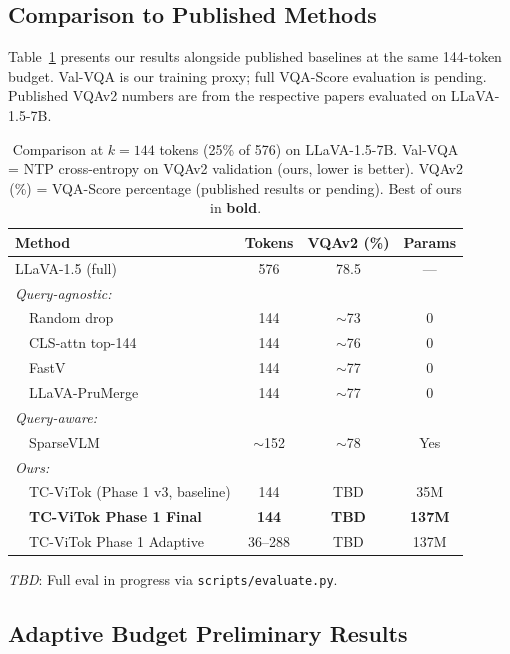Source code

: \documentclass{article}
\begin{document}
\subsection{Comparison to Published Methods}
\label{sec:comparison}

Table~\ref{tab:main} presents our results alongside published baselines at the same
144-token budget.
Val-VQA is our training proxy; full VQA-Score evaluation is pending.
Published VQAv2 numbers are from the respective papers evaluated on LLaVA-1.5-7B.

\begin{table}[t]
\caption{Comparison at $k{=}144$ tokens (25\% of 576) on LLaVA-1.5-7B. Val-VQA =
NTP cross-entropy on VQAv2 validation (ours, lower is better). VQAv2 (\%) = VQA-Score
percentage (published results or pending). Best of ours in \textbf{bold}.}
\label{tab:main}
\vskip 0.1in
\centering
\begin{small}
\begin{tabular}{lccc}
\toprule
\textbf{Method} & \textbf{Tokens} & \textbf{VQAv2 (\%)} & \textbf{Params} \\
\midrule
LLaVA-1.5 (full)                & 576 & 78.5 & — \\
\midrule
\emph{Query-agnostic:} \\
~~Random drop                   & 144 & $\sim$73 & 0 \\
~~CLS-attn top-144              & 144 & $\sim$76 & 0 \\
~~FastV~\cite{chen2024fastv}    & 144 & $\sim$77 & 0 \\
~~LLaVA-PruMerge~\cite{shang2024llava} & 144 & $\sim$77 & 0 \\
\midrule
\emph{Query-aware:} \\
~~SparseVLM~\cite{zhang2025sparsevlm} & $\sim$152 & $\sim$78 & Yes \\
\midrule
\emph{Ours:} \\
~~TC-ViTok (Phase 1 v3, baseline) & 144 & TBD & 35M \\
~~\textbf{TC-ViTok Phase 1 Final} & \textbf{144} & \textbf{TBD} & \textbf{137M} \\
~~TC-ViTok Phase 1 Adaptive      & 36–288 & TBD & 137M \\
\bottomrule
\end{tabular}
\end{small}
\vskip -0.05in
\small{\textit{TBD}: Full eval in progress via \texttt{scripts/evaluate.py}.}
\end{table}

\subsection{Adaptive Budget Preliminary Results}
\end{document}
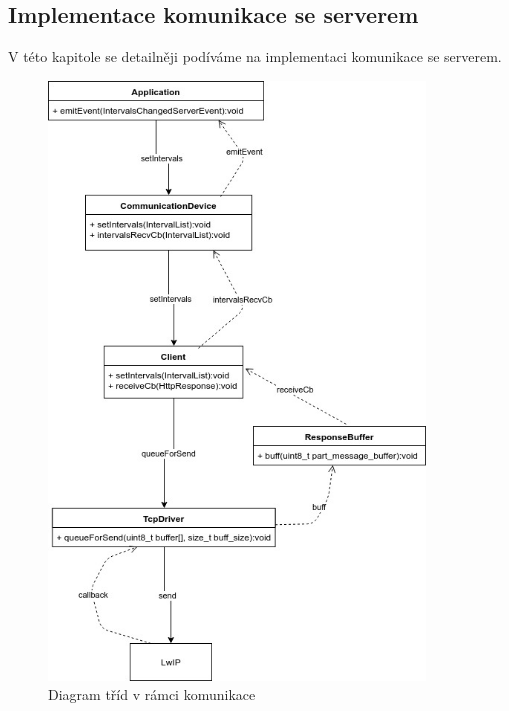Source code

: 
\subsection{Implementace komunikace se serverem}
V této kapitole se detailněji podíváme na implementaci komunikace se serverem.

\begin{figure}[tbh!]
\includegraphics[width=\textwidth, height=600px]{../diagrams/stm_implementace_komunikace.jpg}
\caption{Diagram tříd v rámci komunikace}
\label{stm-implementace-komunikace}
\end{figure}

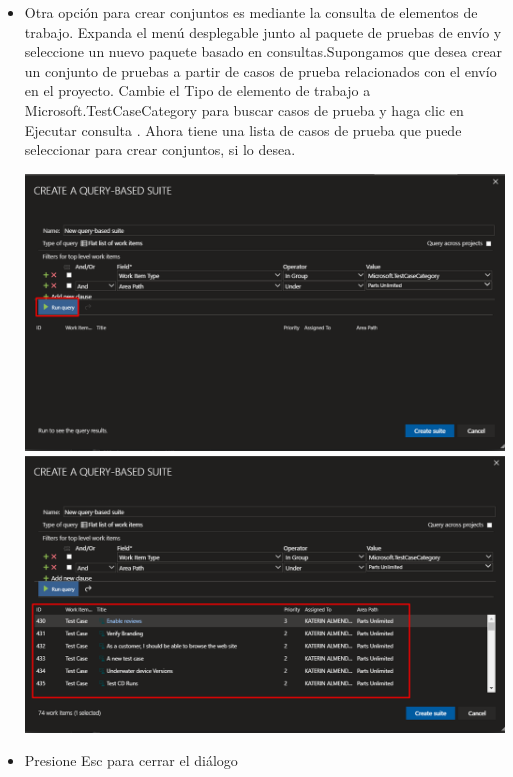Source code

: \begin{itemize}
\item Otra opción para crear conjuntos es mediante la consulta de elementos de trabajo. Expanda el menú desplegable junto al paquete de pruebas de envío y seleccione un nuevo paquete basado en consultas.Supongamos que desea crear un conjunto de pruebas a partir de casos de prueba relacionados con el envío en el proyecto. Cambie el Tipo de elemento de trabajo a Microsoft.TestCaseCategory para buscar casos de prueba y haga clic en Ejecutar consulta . Ahora tiene una lista de casos de prueba que puede seleccionar para crear conjuntos, si lo desea.
\begin{center}
\includegraphics[width=\columnwidth]{images/38}\newline
\includegraphics[width=\columnwidth]{images/39}\newline
\end{center}

\item Presione Esc para cerrar el diálogo
\end{itemize}




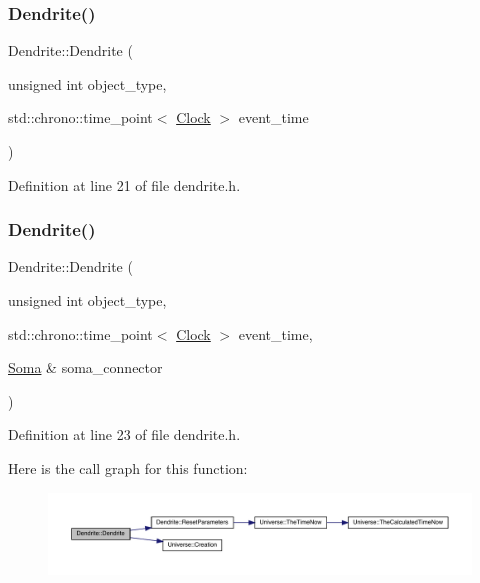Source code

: \subsubsection{\texorpdfstring{Dendrite()}{Dendrite()}\hspace{0.1cm}{\footnotesize\ttfamily [3/4]}}
{\footnotesize\ttfamily Dendrite\+::\+Dendrite (\begin{DoxyParamCaption}\item[{unsigned int}]{object\+\_\+type,  }\item[{std\+::chrono\+::time\+\_\+point$<$ \mbox{\hyperlink{universe_8h_a0ef8d951d1ca5ab3cfaf7ab4c7a6fd80}{Clock}} $>$}]{event\+\_\+time }\end{DoxyParamCaption})\hspace{0.3cm}{\ttfamily [inline]}}



Definition at line 21 of file dendrite.\+h.

\mbox{\label{class_dendrite_ac358d84fb75919386aced214fa0e1107}} 
\subsubsection{\texorpdfstring{Dendrite()}{Dendrite()}\hspace{0.1cm}{\footnotesize\ttfamily [4/4]}}
{\footnotesize\ttfamily Dendrite\+::\+Dendrite (\begin{DoxyParamCaption}\item[{unsigned int}]{object\+\_\+type,  }\item[{std\+::chrono\+::time\+\_\+point$<$ \mbox{\hyperlink{universe_8h_a0ef8d951d1ca5ab3cfaf7ab4c7a6fd80}{Clock}} $>$}]{event\+\_\+time,  }\item[{\mbox{\hyperlink{class_soma}{Soma}} \&}]{soma\+\_\+connector }\end{DoxyParamCaption})\hspace{0.3cm}{\ttfamily [inline]}}



Definition at line 23 of file dendrite.\+h.

Here is the call graph for this function\+:\nopagebreak
\begin{figure}[H]
\begin{center}
\leavevmode
\includegraphics[width=350pt]{class_dendrite_ac358d84fb75919386aced214fa0e1107_cgraph}
\end{center}
\end{figure}
\mbox{\label{class_dendrite_a616c3f82655d8a3cf9cebc22e7aa2233}} 
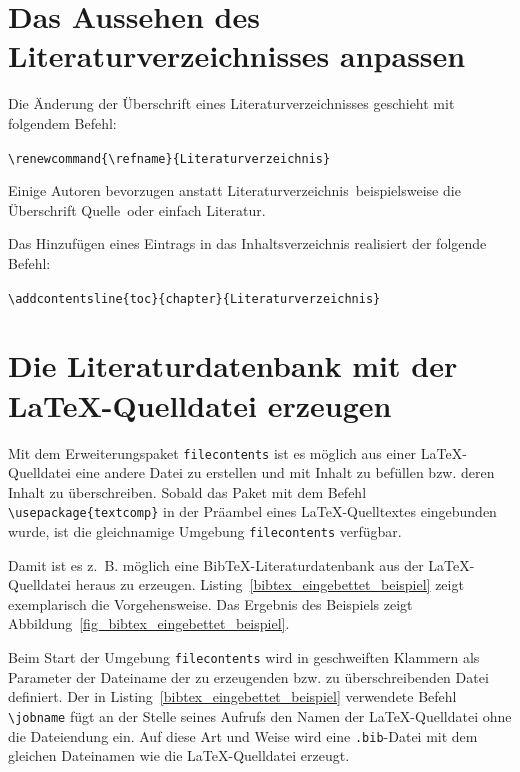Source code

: \documentclass[a4paper,10pt,twoside]{scrbook}
\begin{document}
{\section{Das Aussehen des Literaturverzeichnisses anpassen}
\label{Abschnitt_Literaturverzeichnis_anpassen}

Die Änderung der Überschrift eines Literaturverzeichnisses geschieht mit folgendem Befehl:

\begin{boxedminipage}{\textwidth}
\texttt{\textbackslash renewcommand\{\textbackslash refname\}\{Literaturverzeichnis\}}
\end{boxedminipage}

Einige Autoren bevorzugen anstatt \glqq Literaturverzeichnis\grqq\ beispielsweise die Überschrift \glqq Quelle\grqq\ oder einfach \grqq Literatur\grqq.

Das Hinzufügen eines Eintrags in das Inhaltsverzeichnis realisiert der folgende Befehl:


\begin{boxedminipage}{\textwidth}
\texttt{\textbackslash addcontentsline\{toc\}\{chapter\}\{Literaturverzeichnis\}}
\end{boxedminipage}




\section{Die Literaturdatenbank mit der \LaTeX-Quelldatei erzeugen}
\label{Abschnitt_Literaturdatenbank_Quelldatei_erzeugen}

Mit dem Erweiterungspaket \verb|filecontents| ist es möglich aus einer \LaTeX-Quelldatei eine andere Datei zu erstellen und mit Inhalt zu befüllen bzw. deren Inhalt zu überschreiben. Sobald das Paket mit dem Befehl \verb!\usepackage{textcomp}! in der Präambel eines \LaTeX-Quelltextes eingebunden wurde, ist die gleichnamige Umgebung \verb|filecontents| verfügbar.

Damit ist es z.~B. möglich eine Bib\TeX-Literaturdatenbank aus der \LaTeX-Quelldatei heraus zu erzeugen.
Listing~\ref{bibtex_eingebettet_beispiel} zeigt exemplarisch die Vorgehensweise. Das Ergebnis des
Beispiels zeigt Abbildung~\ref{fig_bibtex_eingebettet_beispiel}.

Beim Start der Umgebung \verb|filecontents| wird in geschweiften Klammern als Parameter der Dateiname der zu erzeugenden bzw. zu überschreibenden Datei definiert. Der in Listing~\ref{bibtex_eingebettet_beispiel} verwendete Befehl \verb|\jobname| fügt an der Stelle seines Aufrufs den Namen der \LaTeX-Quelldatei ohne die Dateiendung ein. Auf diese Art und Weise wird eine \verb|.bib|-Datei mit dem gleichen Dateinamen wie die \LaTeX-Quelldatei erzeugt.

}
\end{document}
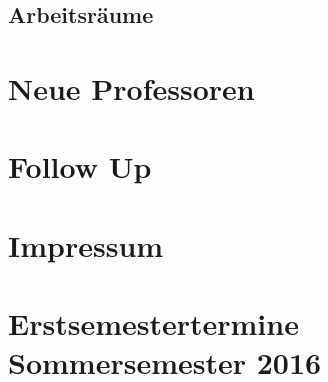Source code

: \documentclass{fsinewsletter}
\begin{document}
\subsection{Arbeitsräume}

\vfill
\newpage
\section{Neue Professoren}

\vfill
\newpage


\section{Follow Up}


\vfill
\newpage
\section{Impressum}


%
\vfill
\newpage
\section{Erstsemestertermine Sommersemester 2016}

\end{document}
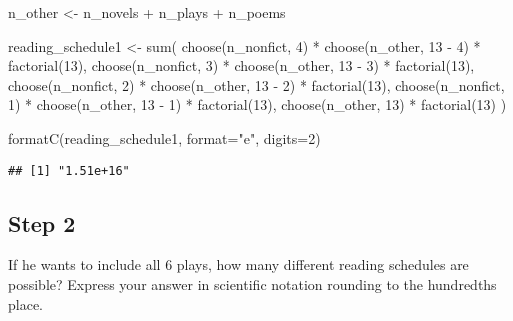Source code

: \documentclass[
]{article}
\newenvironment{Shaded}{\begin{snugshade}}{\end{snugshade}}
\newcommand{\AttributeTok}[1]{\textcolor[rgb]{0.77,0.63,0.00}{#1}}
\newcommand{\DecValTok}[1]{\textcolor[rgb]{0.00,0.00,0.81}{#1}}
\newcommand{\FunctionTok}[1]{\textcolor[rgb]{0.00,0.00,0.00}{#1}}
\newcommand{\NormalTok}[1]{#1}
\newcommand{\OtherTok}[1]{\textcolor[rgb]{0.56,0.35,0.01}{#1}}
\newcommand{\SpecialCharTok}[1]{\textcolor[rgb]{0.00,0.00,0.00}{#1}}
\newcommand{\StringTok}[1]{\textcolor[rgb]{0.31,0.60,0.02}{#1}}
\begin{document}
\begin{Shaded}
\begin{Highlighting}[]
\NormalTok{n\_other }\OtherTok{\textless{}{-}}\NormalTok{ n\_novels }\SpecialCharTok{+}\NormalTok{ n\_plays }\SpecialCharTok{+}\NormalTok{ n\_poems}

\NormalTok{reading\_schedule1 }\OtherTok{\textless{}{-}} \FunctionTok{sum}\NormalTok{(}
  \FunctionTok{choose}\NormalTok{(n\_nonfict, }\DecValTok{4}\NormalTok{) }\SpecialCharTok{*} \FunctionTok{choose}\NormalTok{(n\_other, }\DecValTok{13} \SpecialCharTok{{-}} \DecValTok{4}\NormalTok{) }\SpecialCharTok{*} \FunctionTok{factorial}\NormalTok{(}\DecValTok{13}\NormalTok{),}
  \FunctionTok{choose}\NormalTok{(n\_nonfict, }\DecValTok{3}\NormalTok{) }\SpecialCharTok{*} \FunctionTok{choose}\NormalTok{(n\_other, }\DecValTok{13} \SpecialCharTok{{-}} \DecValTok{3}\NormalTok{) }\SpecialCharTok{*} \FunctionTok{factorial}\NormalTok{(}\DecValTok{13}\NormalTok{),}
  \FunctionTok{choose}\NormalTok{(n\_nonfict, }\DecValTok{2}\NormalTok{) }\SpecialCharTok{*} \FunctionTok{choose}\NormalTok{(n\_other, }\DecValTok{13} \SpecialCharTok{{-}} \DecValTok{2}\NormalTok{) }\SpecialCharTok{*} \FunctionTok{factorial}\NormalTok{(}\DecValTok{13}\NormalTok{),}
  \FunctionTok{choose}\NormalTok{(n\_nonfict, }\DecValTok{1}\NormalTok{) }\SpecialCharTok{*} \FunctionTok{choose}\NormalTok{(n\_other, }\DecValTok{13} \SpecialCharTok{{-}} \DecValTok{1}\NormalTok{) }\SpecialCharTok{*} \FunctionTok{factorial}\NormalTok{(}\DecValTok{13}\NormalTok{),}
  \FunctionTok{choose}\NormalTok{(n\_other, }\DecValTok{13}\NormalTok{) }\SpecialCharTok{*} \FunctionTok{factorial}\NormalTok{(}\DecValTok{13}\NormalTok{)}
\NormalTok{)}

\FunctionTok{formatC}\NormalTok{(reading\_schedule1, }\AttributeTok{format=}\StringTok{"e"}\NormalTok{, }\AttributeTok{digits=}\DecValTok{2}\NormalTok{)}
\end{Highlighting}
\end{Shaded}

\begin{verbatim}
## [1] "1.51e+16"
\end{verbatim}

\hypertarget{step-2-1}{%
\subsection{Step 2}\label{step-2-1}}

If he wants to include all 6 plays, how many different reading schedules
are possible? Express your answer in scientific notation rounding to the
hundredths place.
\end{document}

**WHAT TO WORK ON**. Show all lines from the data above in which the word "AttributeTok" appears.

**SOLUTION TO THIS TASK**.
\newcommand{\AttributeTok}[1]{\textcolor[rgb]{0.77,0.63,0.00}{#1}}
\FunctionTok{formatC}\NormalTok{(reading\_schedule1, }\AttributeTok{format=}\StringTok{"e"}\NormalTok{, }\AttributeTok{digits=}\DecValTok{2}\NormalTok{)}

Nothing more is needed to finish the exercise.